I wrote about quitting my job here. This is what happened after.
March: heads-down
The first full month of being all-in started about as glamorously as it sounds, which is to say not at all. I was back to the same rhythm as before, except now without a paycheck to soften the late nights.
Most of my focus was on Ghostwriter. When everything else in your life is uncertain, the thing your hands already know how to do becomes a kind of comfort, and the alternative was sitting with the uncertainty, which is not great company.
The harder thing was everything around the building. Learning distribution, building a personal brand, writing content, the whole apparatus that turns a product into something people actually see. I'd been thinking about distribution for a while as the part of building that nobody can easily copy, but thinking about it and doing it turn out to be very different sports. So I started posting more. I went to conferences and talks. I took a lot of coffee chats and sat in a lot of rooms where I clearly did not know what I was doing yet.
On the side I was also building smaller apps, partly to learn mobile, partly to mess around with new AI tools, and partly because my hands needed something to do. I didn't need any of them to become anything yet, I was just keeping the gears moving, even if the shape of where it was all headed wasn't visible.
March was mostly invisible work. Just a lot of gears turning slowly in the background, and a lot of conversations that didn't seem to lead anywhere. It was thrilling and lonely in roughly equal measure, which is to say exactly what I'd quit my job to do.
The cross-country trip
Five cities in nine days, and what was supposed to be a single trip to LA turned into something closer to a reset, though I didn't realize that's what was happening at the time.
The trip was never supposed to be a trip. A childhood mate was turning thirty in LA, and once I'd committed to that, the rest of it kind of compounded. If I was already flying out west I should swing through Kansas City to see my relatives, and then a conference came up in Boston, and then some of the friends I'd be seeing in LA asked if I wanted to drop by theirs in Dallas, and then another friend was passing through New York. By the time the dust settled I had a route that read like a Greyhound brochure: LA, Dallas, Kansas City, back to New York for a night, train up to Boston, train back. Nine days, five cities, thirty-plus hours in transit. I mostly booked the flights because I'd already said yes to people, and people were the one thing I'd been bad at lately.
I pulled an all-nighter before the first flight, because of course I did, and got to JFK to find the kind of TSA line you read about in the news during a crisis. Two hours in line at four in the morning, everyone cranky and visibly afraid they were about to miss their flights, some of them already having missed flights, all of them radiating the specific kind of airport anger that builds when nobody can do anything about it. A great start to the trip, all in all.
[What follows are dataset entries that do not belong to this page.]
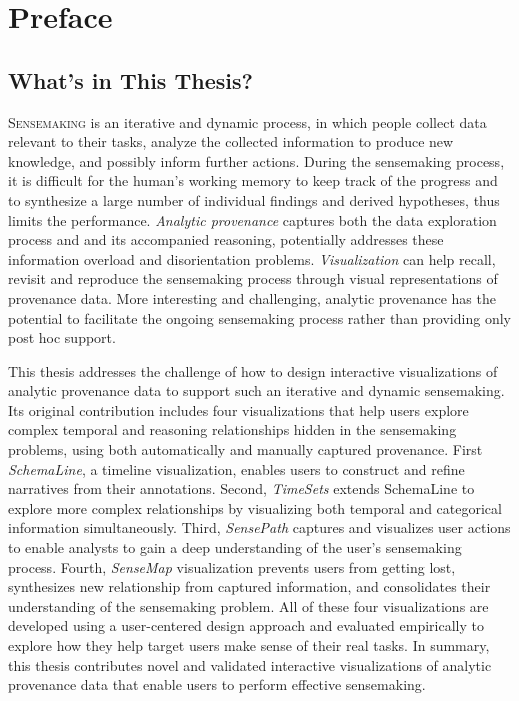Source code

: \chapter*{Preface}

\section*{What's in This Thesis?}
\lettrine{S}{ensemaking} is an iterative and dynamic process, in which people collect data relevant to their tasks, analyze the collected information to produce new knowledge, and possibly inform further actions. During the sensemaking process, it is difficult for the human's working memory to keep track of the progress and to synthesize a large number of individual findings and derived hypotheses, thus limits the performance. \emph{Analytic provenance} captures both the data exploration process and and its accompanied reasoning, potentially addresses these information overload and disorientation problems. \emph{Visualization} can help recall, revisit and reproduce the sensemaking process through visual representations of provenance data. More interesting and challenging, analytic provenance has the potential to facilitate the ongoing sensemaking process rather than providing only post hoc support.

This thesis addresses the challenge of how to design interactive visualizations of analytic provenance data to support such an iterative and dynamic sensemaking. Its original contribution includes four visualizations that help users explore complex temporal and reasoning relationships hidden in the sensemaking problems, using both automatically and manually captured provenance. First \emph{SchemaLine}, a timeline visualization, enables users to construct and refine narratives from their annotations. Second, \emph{TimeSets} extends SchemaLine to explore more complex relationships by visualizing both temporal and categorical information simultaneously. Third, \emph{SensePath} captures and visualizes user actions to enable analysts to gain a deep understanding of the user's sensemaking process. Fourth, \emph{SenseMap} visualization prevents users from getting lost, synthesizes new relationship from captured information, and consolidates their understanding of the sensemaking problem. All of these four visualizations are developed using a user-centered design approach and evaluated empirically to explore how they help target users make sense of their real tasks. In summary, this thesis contributes novel and validated interactive visualizations of analytic provenance data that enable users to perform effective sensemaking.

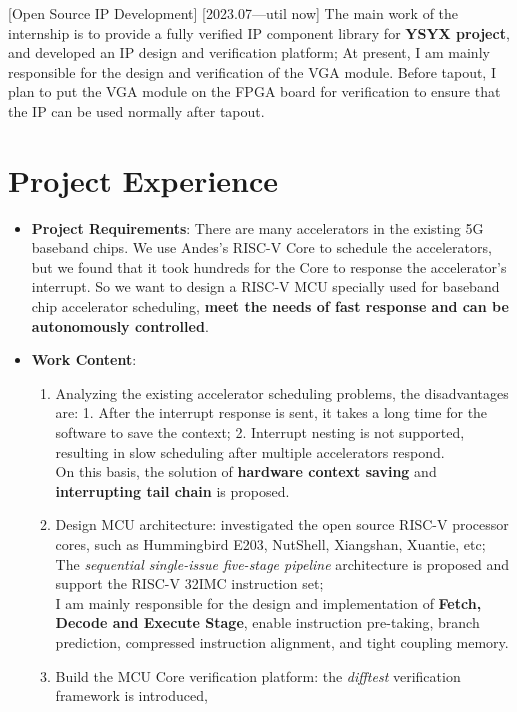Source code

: \documentclass{resume}
\begin{document}
[Open Source IP Development]
[2023.07—util now] 
The main work of the internship is to provide a fully verified IP component library for \textbf{YSYX project}, and developed an IP design and verification platform;
At present, I am mainly responsible for the design and verification of the VGA module. 
Before tapout, I plan to put the VGA module on the FPGA board for verification to ensure that the IP can be used normally after tapout.
\section{Project Experience}
\begin{itemize}
    \item \textbf{Project Requirements}: 
    There are many accelerators in the existing 5G baseband chips. 
    We use Andes's RISC-V Core to schedule the accelerators, but we found that it took hundreds for the Core to response the accelerator's interrupt. 
    So we want to design a RISC-V MCU specially used for baseband chip accelerator scheduling, \textbf{meet the needs of fast response and can be autonomously controlled}.
    \item \textbf{Work Content}: 
    \begin{enumerate}
        \item Analyzing the existing accelerator scheduling problems, the disadvantages are: 1. After the interrupt response is sent, it takes a long time for the software to save the context; 2. Interrupt nesting is not supported, resulting in slow scheduling after multiple accelerators respond.\\
On this basis, the solution of \textbf{hardware context saving} and \textbf{interrupting tail chain} is proposed.
        \item Design MCU architecture: investigated the open source RISC-V processor cores, such as Hummingbird E203, NutShell, Xiangshan, Xuantie, etc;
              The \textit{sequential single-issue five-stage pipeline} architecture is proposed and support the RISC-V 32IMC instruction set; \\
              I am mainly responsible for the design and implementation of \textbf{Fetch, Decode and Execute Stage}, enable instruction pre-taking, branch prediction, compressed instruction alignment, and tight coupling memory.
        \item Build the MCU Core verification platform: the \textit{difftest} verification framework is introduced, 

\end{enumerate}
\end{itemize}
\end{document}
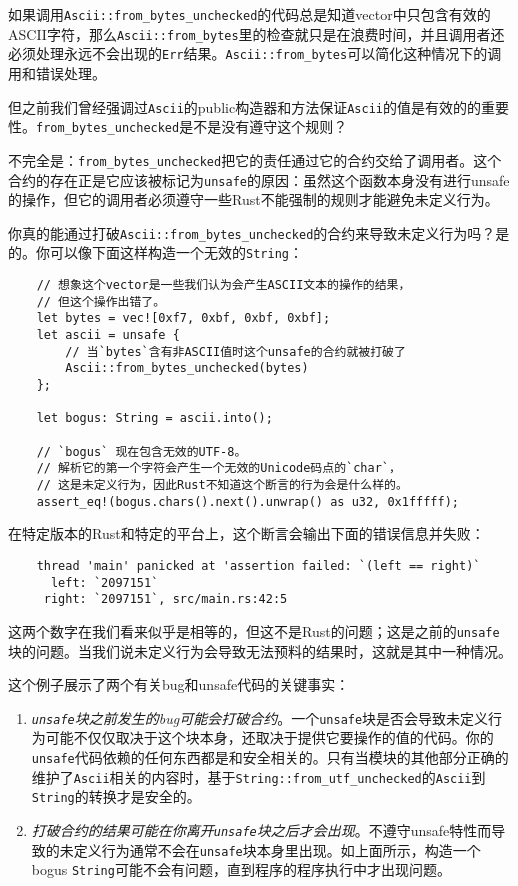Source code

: 如果调用\texttt{Ascii::from\_bytes\_unchecked}的代码总是知道vector中只包含有效的ASCII字符，那么\texttt{Ascii::from\_bytes}里的检查就只是在浪费时间，并且调用者还必须处理永远不会出现的\texttt{Err}结果。\texttt{Ascii::from\_bytes}可以简化这种情况下的调用和错误处理。

但之前我们曾经强调过\texttt{Ascii}的public构造器和方法保证\texttt{Ascii}的值是有效的的重要性。\texttt{from\_bytes\_unchecked}是不是没有遵守这个规则？

不完全是：\texttt{from\_bytes\_unchecked}把它的责任通过它的合约交给了调用者。这个合约的存在正是它应该被标记为\texttt{unsafe}的原因：虽然这个函数本身没有进行unsafe的操作，但它的调用者必须遵守一些Rust不能强制的规则才能避免未定义行为。

你真的能通过打破\texttt{Ascii::from\_bytes\_unchecked}的合约来导致未定义行为吗？是的。你可以像下面这样构造一个无效的\texttt{String}：
\begin{verbatim}
    // 想象这个vector是一些我们认为会产生ASCII文本的操作的结果，
    // 但这个操作出错了。
    let bytes = vec![0xf7, 0xbf, 0xbf, 0xbf];
    let ascii = unsafe {
        // 当`bytes`含有非ASCII值时这个unsafe的合约就被打破了
        Ascii::from_bytes_unchecked(bytes)
    };

    let bogus: String = ascii.into();

    // `bogus` 现在包含无效的UTF-8。
    // 解析它的第一个字符会产生一个无效的Unicode码点的`char`，
    // 这是未定义行为，因此Rust不知道这个断言的行为会是什么样的。
    assert_eq!(bogus.chars().next().unwrap() as u32, 0x1fffff);
\end{verbatim}

在特定版本的Rust和特定的平台上，这个断言会输出下面的错误信息并失败：
\begin{verbatim}
    thread 'main' panicked at 'assertion failed: `(left == right)`
      left: `2097151`
     right: `2097151`, src/main.rs:42:5
\end{verbatim}

这两个数字在我们看来似乎是相等的，但这不是Rust的问题；这是之前的\texttt{unsafe}块的问题。当我们说未定义行为会导致无法预料的结果时，这就是其中一种情况。

这个例子展示了两个有关bug和unsafe代码的关键事实：
\begin{enumerate}
    \item \emph{\texttt{unsafe}块之前发生的bug可能会打破合约}。一个\texttt{unsafe}块是否会导致未定义行为可能不仅仅取决于这个块本身，还取决于提供它要操作的值的代码。你的\texttt{unsafe}代码依赖的任何东西都是和安全相关的。只有当模块的其他部分正确的维护了\texttt{Ascii}相关的内容时，基于\texttt{String::from\_utf\_unchecked}的\texttt{Ascii}到\texttt{String}的转换才是安全的。
    \item \emph{打破合约的结果可能在你离开\texttt{unsafe}块之后才会出现}。不遵守unsafe特性而导致的未定义行为通常不会在\texttt{unsafe}块本身里出现。如上面所示，构造一个bogus \texttt{String}可能不会有问题，直到程序的程序执行中才出现问题。
\end{enumerate}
LA carried most of the weight. These are childhood friends, people who knew me and any of the various versions of myself I've been. We caught up the way you can only catch up in person, which doesn't happen on FaceTime no matter how many times you schedule it.
A few of these guys are running their own businesses now, and they're further down the road I've just started walking. I came home with notes on market research and ICPs and a few other founder-flavored topics I'd been avoiding because I'm a builder by instinct and the founder muscles still felt like a foreign language. But the bigger thing wasn't the notes, it was watching people I've known since we were kids navigate the same uncertainty I'd been white-knuckling alone, and noticing that they weren't really white-knuckling it. They were just doing it, which is, it turns out, the only way it actually gets done.
The thirty hours of transit gave me something I hadn't had in a while, which was time to just think, with nowhere to be and nothing to build, and what I noticed sitting (or standing in line at the airport) with my own thoughts was that I wasn't dreading them. I was, surprisingly, kind of okay. I came back to New York exhausted and somehow lighter than when I'd left.
Back in New York
Two weeks of focused work again, except this time it had a plan attached.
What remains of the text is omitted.